A thought-provoking and striking new title from Raul Guridi that explores the theme of migration
What happens if you suddenly have to leave your home and put everything you love into one suitcase? How do you begin to fit everything in? As the boy in the book tries to squeeze his whale into a suitcase, it becomes clear that the whale symbolizes something much larger.
Raúl Nieto Guridi has created many books for children, including The King of Nothing (New York Review Books), A Drop of the Sea (Kids Can), and The Day I Became a Bird (Kids Can). His works have been selected for special mention for the Bologna Ragazzi Award and for inclusion in the USBBY Outstanding International Books list. It's So Difficult was shaped by Guridi's experiences with students as a secondary school teacher. He lives in Spain.
A young boy attempts to pack his beloved whale in this brief picture-book, which poses the question on its back cover: "What happens if you have to leave home suddenly and put everything you love into a suitcase?" After a number of unsuccessful attempts, the boy finally manages to fit the whale (on paper, anyway) into his suitcase, and the story concludes with his observation that although he and his fellow travelers don't know where they are heading, they do know they have to leave...

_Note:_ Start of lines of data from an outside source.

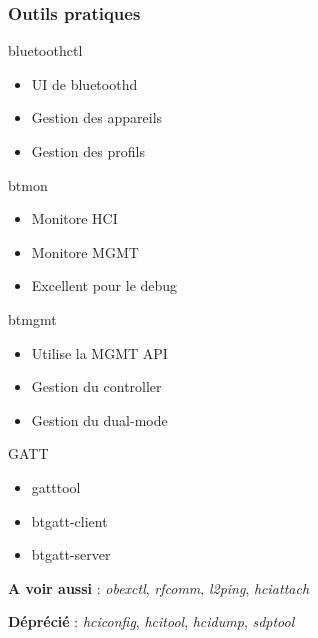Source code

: \begin{frame}
	\frametitle{Outils pratiques}
	\begin{minipage}{0.46\linewidth}
		\begin{block}{bluetoothctl}
			\begin{itemize}
				\item UI de bluetoothd
				\item Gestion des appareils
				\item Gestion des profils
			\end{itemize}
		\end{block}
		\begin{block}{btmon}
			\begin{itemize}
				\item Monitore HCI
				\item Monitore MGMT
				\item Excellent pour le debug
			\end{itemize}
		\end{block}
	\end{minipage}
	\begin{minipage}{0.46\linewidth}
		\begin{block}{btmgmt}
			\begin{itemize}
				\item Utilise la MGMT API
				\item Gestion du controller
				\item Gestion du dual-mode
			\end{itemize}
		\end{block}
		\begin{block}{GATT}
			\begin{itemize}
				\item gatttool
				\item btgatt-client
				\item btgatt-server
			\end{itemize}
		\end{block}
	\end{minipage}
	\vspace{0.5cm}
	\small{

	\textbf{A voir aussi} : \textit{obexctl}, \textit{rfcomm}, \textit{l2ping}, \textit{hciattach}

	\textbf{Déprécié} : \textit{hciconfig}, \textit{hcitool}, \textit{hcidump}, \textit{sdptool}
	}

\end{frame}

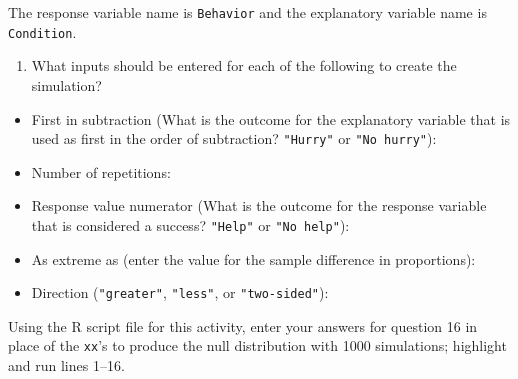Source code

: \documentclass[
]{report}
\providecommand{\tightlist}{%
  \setlength{\itemsep}{0pt}\setlength{\parskip}{0pt}}
\begin{document}
The response variable name is \texttt{Behavior} and the explanatory variable name is \texttt{Condition}.

\begin{enumerate}
\def\labelenumi{\arabic{enumi}.}
\setcounter{enumi}{7}
\tightlist
\item
  What inputs should be entered for each of the following to create the simulation?
  \vspace{1mm}
\end{enumerate}

\begin{itemize}
\tightlist
\item
  First in subtraction (What is the outcome for the explanatory variable that is used as first in the order of subtraction? \texttt{"Hurry"} or \texttt{"No\ hurry"}):
\end{itemize}

\vspace{.15in}

\begin{itemize}
\tightlist
\item
  Number of repetitions:
\end{itemize}

\vspace{.15in}

\begin{itemize}
\tightlist
\item
  Response value numerator (What is the outcome for the response variable that is considered a success? \texttt{"Help"} or \texttt{"No\ help"}):
\end{itemize}

\vspace{.15in}

\begin{itemize}
\tightlist
\item
  As extreme as (enter the value for the sample difference in proportions):
\end{itemize}

\vspace{.15in}

\begin{itemize}
\tightlist
\item
  Direction (\texttt{"greater"}, \texttt{"less"}, or \texttt{"two-sided"}):
\end{itemize}

\vspace{.15in}

Using the R script file for this activity, enter your answers for question 16 in place of the \texttt{xx}'s to produce the null distribution with 1000 simulations; highlight and run lines 1--16.
\end{document}
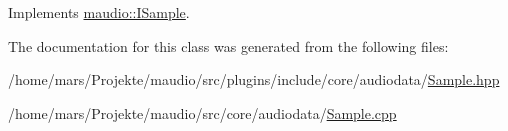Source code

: Implements \hyperlink{classmaudio_1_1ISample_a0b65702ea137559932feee764cfc190e}{maudio\-::\-I\-Sample}.



The documentation for this class was generated from the following files\-:\begin{DoxyCompactItemize}
\item 
/home/mars/\-Projekte/maudio/src/plugins/include/core/audiodata/\hyperlink{Sample_8hpp}{Sample.\-hpp}\item 
/home/mars/\-Projekte/maudio/src/core/audiodata/\hyperlink{core_2audiodata_2Sample_8cpp}{Sample.\-cpp}\end{DoxyCompactItemize}
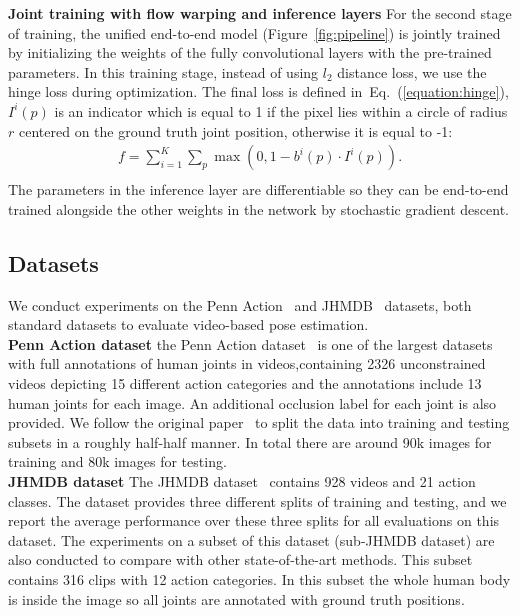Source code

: \documentclass[10pt,twocolumn,letterpaper]{article}
\newcommand{\figref}[1]{Figure~\ref{#1}}
\newcommand{\refequ}[1]{Eq.~(\ref{#1})}
\begin{document}
\noindent\textbf{Joint training with flow warping and inference layers}
For the second stage of training, the unified end-to-end model (\figref{fig:pipeline}) is jointly trained by initializing the weights of the fully convolutional layers with the pre-trained parameters. In this training stage, instead of using $l_2$ distance loss, we use the hinge loss during optimization. The final loss is defined in~\refequ{equation:hinge},
$I^i(p)$ is an indicator which is equal to 1 if the pixel lies within a circle of radius $r$ centered on the ground truth joint position, otherwise it is equal to -1:
\begin{equation}
\begin{aligned}
f = \sum_{i=1}^K\sum_{p}  \max(0,1-b^i(p)\cdot I^i(p)).\\
\end{aligned}
\label{equation:hinge}
\end{equation}
The parameters in the inference layer are differentiable so they can be end-to-end trained alongside the other weights in the  network by stochastic gradient descent.




\subsection{Datasets}\noindent We conduct experiments on the Penn Action~\cite{Zhang2013From} and JHMDB~\cite{Jhuang:ICCV:2013} datasets, both standard datasets to evaluate video-based pose estimation.\\

\noindent\textbf{Penn Action dataset}
the Penn Action dataset~\cite{Zhang2013From} is one of the largest datasets with full annotations of human joints in videos,containing 2326 unconstrained videos depicting 15 different action categories and the annotations include 13 human joints for each image. An additional occlusion label for each joint is also provided. We follow the original paper~\cite{Zhang2013From} to split the data into training and testing subsets in a roughly half-half manner. In total there are around 90k images for training and 80k images for testing.\\

\noindent\textbf{JHMDB dataset}
The JHMDB dataset~\cite{Jhuang:ICCV:2013} contains 928 videos and 21 action classes. The dataset provides three different splits of training and testing, and we report the average performance over these three splits for all evaluations on this dataset. The experiments on a subset of this dataset (sub-JHMDB dataset) are also conducted to compare with other state-of-the-art methods. This subset contains 316 clips with 12 action categories. In this subset the whole human body is inside the image so all joints are annotated with ground truth positions.
\end{document}
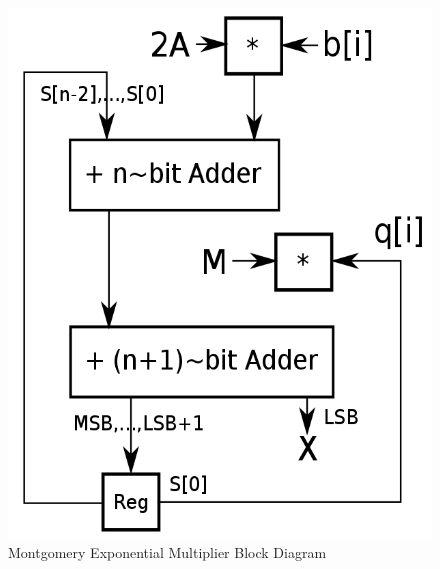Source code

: \documentclass[journal]{IEEEtran}
\begin{document}
	\begin{figure}[h]
		\centering
		\includegraphics[scale=0.2]{pics/Montgomery_exp_mult.png}
		\caption{Montgomery Exponential Multiplier Block Diagram}
	\end{figure}   






%
%
\end{document}
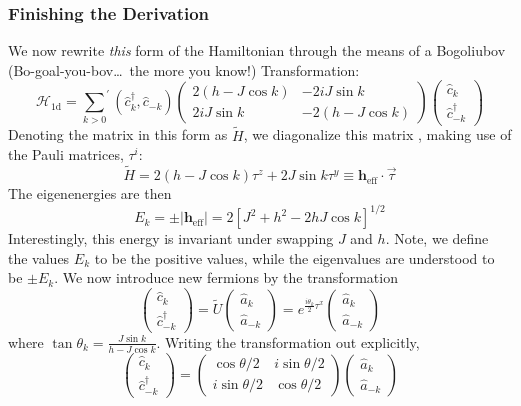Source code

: \documentclass{article}
\newcommand{\norm}[1]{\left|#1\right|}
\begin{document}
	\subsubsection{Finishing the Derivation}
	We now rewrite \emph{this} form of the Hamiltonian through the means of a Bogoliubov (Bo-goal-you-bov\ldots\ the more you know!) Transformation:
	$$\mathcal{H}_{\mathrm{1d}}={\sum_{k>0}}^\prime (\hat{c}_k^\dagger,\hat{c}_{-k})\begin{pmatrix} 2(h-J\cos k) & -2iJ\sin k\\ 2iJ\sin k & -2(h-J\cos k)\end{pmatrix}\begin{pmatrix} \hat{c}_k\\ \hat{c}_{-k}^\dagger \end{pmatrix}$$
	Denoting the matrix in this form as $\tilde{H}$, we diagonalize this matrix , making use of the Pauli matrices, $\tau^i$:
	$$\tilde{H}=2(h-J\cos k)\tau^z+2J\sin k\tau^y\equiv \mathbf{h}_{\mathrm{eff}}\cdot\vec{\tau}$$
	The eigenenergies are then 
	$$E_k=\pm\norm{\mathbf{h}_{\mathrm{eff}}}=2\left[J^2+h^2-2hJ\cos k\right]^{1/2}$$
	Interestingly, this energy is invariant under swapping $J$ and $h$. Note, we define the values $E_k$ to be the positive values, while the eigenvalues are understood to be $\pm E_k$. We now introduce new fermions by the transformation 
	$$\begin{pmatrix} \hat{c}_k\\ \hat{c}_{-k}^\dagger\end{pmatrix}=\tilde{U}\begin{pmatrix}\hat{a}_k\\\hat{a}_{-k}\end{pmatrix}=e^{\frac{i\theta_k}{2}\tau^x}\begin{pmatrix}\hat{a}_k\\\hat{a}_{-k}\end{pmatrix}$$
	where $\tan\theta_k=\frac{J\sin k}{h-J\cos k}$. Writing the transformation out explicitly, 
	$$\begin{pmatrix} \hat{c}_k\\\hat{c}_{-k}^\dagger \end{pmatrix}=\begin{pmatrix}\cos\theta/2 & i\sin\theta/2\\ i\sin\theta/2 & \cos\theta/2\end{pmatrix}\begin{pmatrix}\hat{a}_k\\\hat{a}_{-k}\end{pmatrix}$$
\end{document}
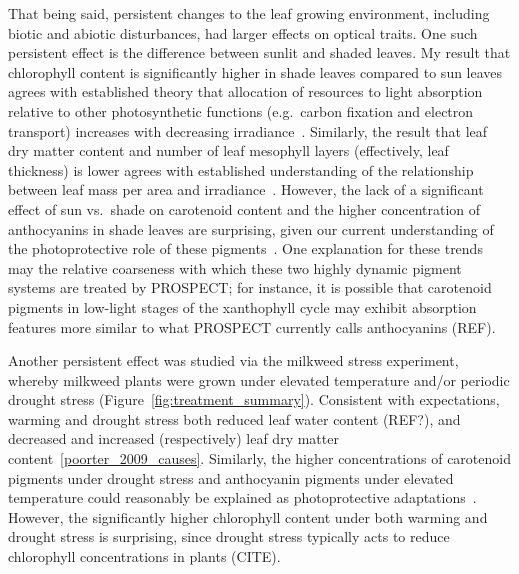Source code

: That being said, persistent changes to the leaf growing environment, including biotic and abiotic disturbances, had larger effects on optical traits.
One such persistent effect is the difference between sunlit and shaded leaves.
My result that chlorophyll content is significantly higher in shade leaves compared to sun leaves agrees with established theory that allocation of resources to light absorption relative to other photosynthetic functions (e.g.\ carbon fixation and electron transport) increases with decreasing irradiance~\cite{hikosaka_1995_model}.
Similarly, the result that leaf dry matter content and number of leaf mesophyll layers (effectively, leaf thickness) is lower agrees with established understanding of the relationship between leaf mass per area and irradiance~\cite{poorter_2009_causes}.
However, the lack of a significant effect of sun vs.\ shade on carotenoid content and the higher concentration of anthocyanins in shade leaves are surprising, given our current understanding of the photoprotective role of these pigments~\cite{young_1991_photoprotective,steyn_2002_anthocyanins}.
One explanation for these trends may the relative coarseness with which these two highly dynamic pigment systems are treated by PROSPECT\@;
for instance, it is possible that carotenoid pigments in low-light stages of the xanthophyll cycle may exhibit absorption features more similar to what PROSPECT currently calls anthocyanins (REF). %

Another persistent effect was studied via the milkweed stress experiment, whereby milkweed plants were grown under elevated temperature and/or periodic drought stress (Figure~\ref{fig:treatment_summary}).
Consistent with expectations, warming and drought stress both reduced leaf water content (REF?), and decreased and increased (respectively) leaf dry matter content~\ref{poorter_2009_causes}.
Similarly, the higher concentrations of carotenoid pigments under drought stress and anthocyanin pigments under elevated temperature could reasonably be explained as photoprotective adaptations~\cite{young_1991_photoprotective,steyn_2002_anthocyanins}.
However, the significantly higher chlorophyll content under both warming and drought stress is surprising, since drought stress typically acts to reduce chlorophyll concentrations in plants (CITE).

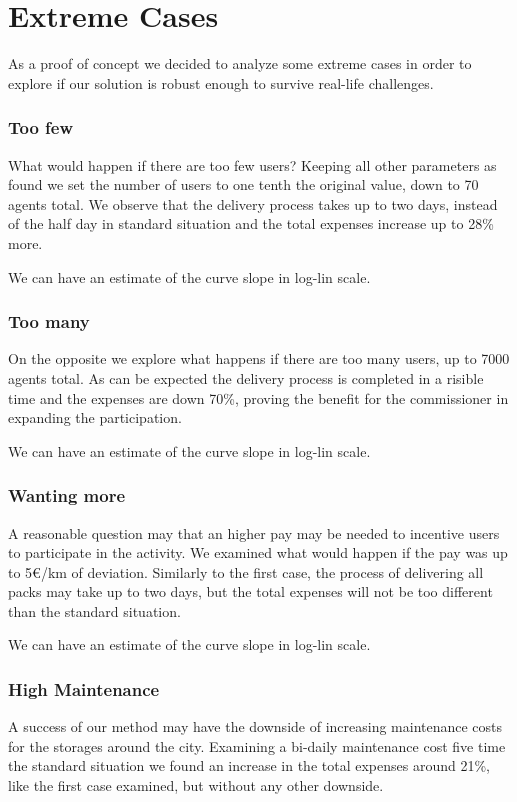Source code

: \documentclass[11pt,a4paper]{article}
\begin{document}
\newpage
\section{Extreme Cases}
As a proof of concept we decided to analyze some extreme cases in order to explore if our solution is robust enough to survive real-life challenges.

\subsubsection*{Too few}
What would happen if there are too few users? 
Keeping all other parameters as found we set the number of users to one tenth the original value, down to 70 agents total.
We observe that the delivery process takes up to two days, instead of the half day in standard situation and the total expenses increase up to 28\% more.



We can have an estimate of the curve slope in log-lin scale.



\newpage
\subsubsection*{Too many}
On the opposite we explore what happens if there are too many users, up to 7000 agents total.
As can be expected the delivery process is completed in a risible time and the expenses are down 70\%, proving the benefit for the commissioner in expanding the participation.


We can have an estimate of the curve slope in log-lin scale.



\newpage
\subsubsection*{Wanting more}
A reasonable question may that an higher pay may be needed to incentive users to participate in the activity. 
We examined what would happen if the pay was up to 5\euro{}/km of deviation.
Similarly to the first case, the process of delivering all packs may take up to two days, but the total expenses will not be too different than the standard situation.


We can have an estimate of the curve slope in log-lin scale.



\newpage
\subsubsection*{High Maintenance}
A success of our method may have the downside of increasing maintenance costs for the storages around the city.
Examining a bi-daily maintenance cost five time the standard situation we found an increase in the total expenses around 21\%, like the first case examined, but without any other downside.
\end{document}
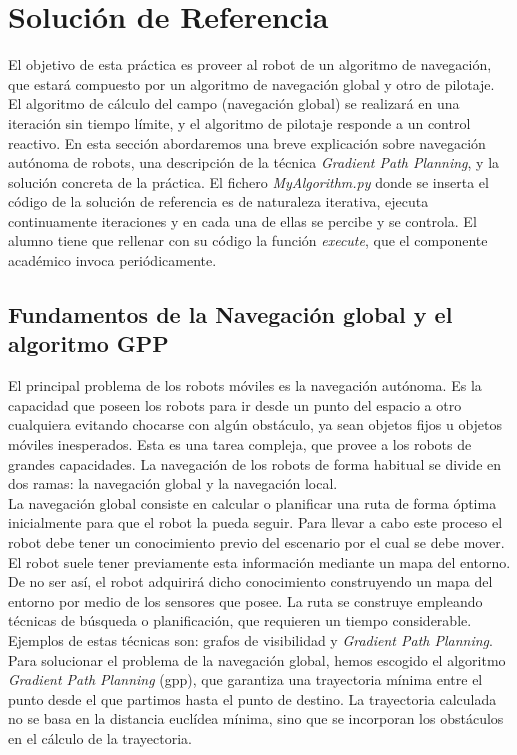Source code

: \section{Solución de Referencia}\label{sec.solucion}
El objetivo de esta práctica es proveer al robot de un algoritmo de navegación, que estará compuesto por un algoritmo de navegación global y otro de pilotaje. El algoritmo de cálculo del campo (navegación global) se realizará en una iteración sin tiempo límite, y el algoritmo de pilotaje responde a un control reactivo. En esta sección abordaremos una breve explicación sobre navegación autónoma de robots, una descripción de la técnica \textit{Gradient Path Planning}, y la solución concreta de la práctica. El fichero \textit{MyAlgorithm.py} donde se inserta el código de la solución de referencia es de naturaleza iterativa, ejecuta continuamente iteraciones y en cada una de ellas se percibe y se controla. El alumno tiene que rellenar con su código la función \textit{execute}, que el componente académico invoca periódicamente.

\subsection{Fundamentos de la Navegación global y el algoritmo GPP}
El principal problema de los robots móviles es la navegación autónoma. Es la capacidad que poseen los robots para ir desde un punto del espacio a otro cualquiera evitando chocarse con algún obstáculo, ya sean objetos fijos u objetos móviles inesperados. Esta es una tarea compleja, que provee a los robots de grandes capacidades. La navegación de los robots de forma habitual se divide en dos ramas: la navegación global y la navegación local.\\

La navegación global consiste en calcular o planificar una ruta de forma óptima inicialmente para que el robot la pueda seguir. Para llevar a cabo este proceso el robot debe tener un conocimiento previo del escenario por el cual se debe mover. El robot suele tener previamente esta información mediante un mapa del entorno. De no ser así, el robot adquirirá dicho conocimiento construyendo un mapa del entorno por medio de los sensores que posee. La ruta se construye empleando técnicas de búsqueda o planificación, que requieren un tiempo considerable. Ejemplos de estas técnicas son: grafos de visibilidad y \textit{Gradient Path Planning}.\\

Para solucionar el problema de la navegación global, hemos escogido el algoritmo \textit{Gradient Path Planning} (\acrshort{gpp}), que garantiza una trayectoria mínima entre el punto desde el que partimos hasta el punto de destino. La trayectoria calculada no se basa en la distancia euclídea mínima, sino que se incorporan los obstáculos en el cálculo de la trayectoria.\\

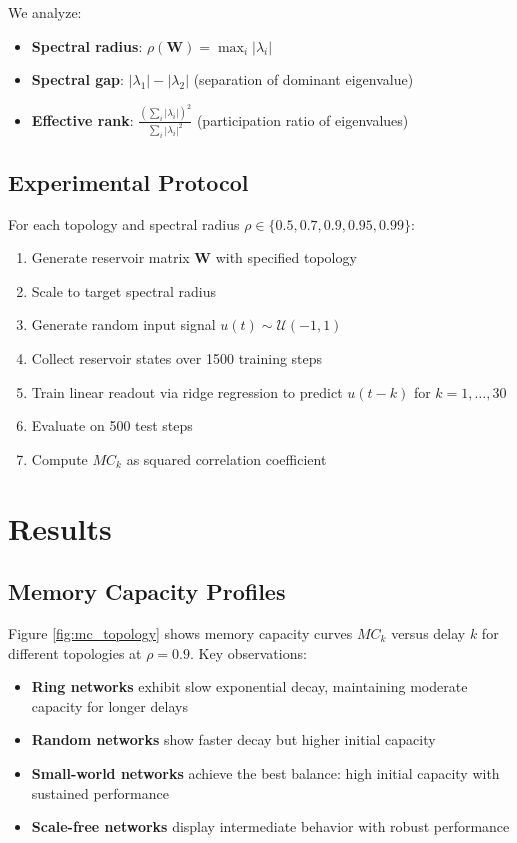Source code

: \documentclass[11pt]{article}
\begin{document}
We analyze:
\begin{itemize}
\item \textbf{Spectral radius}: $\rho(\mathbf{W}) = \max_i |\lambda_i|$
\item \textbf{Spectral gap}: $|\lambda_1| - |\lambda_2|$ (separation of dominant eigenvalue)
\item \textbf{Effective rank}: $\frac{(\sum_i |\lambda_i|)^2}{\sum_i |\lambda_i|^2}$ (participation ratio of eigenvalues)
\end{itemize}

\subsection{Experimental Protocol}

For each topology and spectral radius $\rho \in \{0.5, 0.7, 0.9, 0.95, 0.99\}$:
\begin{enumerate}
\item Generate reservoir matrix $\mathbf{W}$ with specified topology
\item Scale to target spectral radius
\item Generate random input signal $u(t) \sim \mathcal{U}(-1,1)$
\item Collect reservoir states over 1500 training steps
\item Train linear readout via ridge regression to predict $u(t-k)$ for $k=1,\ldots,30$
\item Evaluate on 500 test steps
\item Compute $MC_k$ as squared correlation coefficient
\end{enumerate}

\section{Results}

\subsection{Memory Capacity Profiles}

Figure \ref{fig:mc_topology} shows memory capacity curves $MC_k$ versus delay $k$ for different topologies at $\rho=0.9$. Key observations:

\begin{itemize}
\item \textbf{Ring networks} exhibit slow exponential decay, maintaining moderate capacity for longer delays
\item \textbf{Random networks} show faster decay but higher initial capacity
\item \textbf{Small-world networks} achieve the best balance: high initial capacity with sustained performance
\item \textbf{Scale-free networks} display intermediate behavior with robust performance
\end{itemize}
\end{document}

Originally published in Spain as Cómo meter una ballena en una maleta, and translated into English for the London-based Tate Publishing, How to Put a Whale in a Suitcase feels like an oblique treatment of the immigrant (possibly refugee?) experience. Reading it, I was conscious of a feeling that it was supposed to be very meaningful, even though its meaning is so very indirectly communicated (and a matter of debate). I wasn't too impressed by the narrative here, and the artwork likewise didn't have much appeal, even though I've enjoyed some of Guridi's other work, and even though the cover illustration really drew me in. In the end, I came away with the impression that this was a book whose creator was trying just a little too hard to be clever.
Over hoe een walvis niet in een koffer past, en misschien tussen de regels vooral over alle dingen die niet in een koffer passen als je opeens op reis moet. Schrijnend mooi in z'n eenvoud.
My mom and I read this picture book at a bookstore and then promptly put it back. It started out well, with vivid illustrations and entertaining prose, but then the story devolved into bewildering abstractions. We got more and more confused with each page, and then reached the abrupt ending that reveals that this was all a metaphor for the refugee experience. Even knowing that, surrealist parts of the book still didn't make sense. I can't imagine trying to explain this to the target audience!
A poetic book about the difficulties of packing and leaving a place, particularly when what you’re packing can’t easily be moved. A lovely metaphor for the challenges of relocating and the impossibility of taking with you all that you love about living there.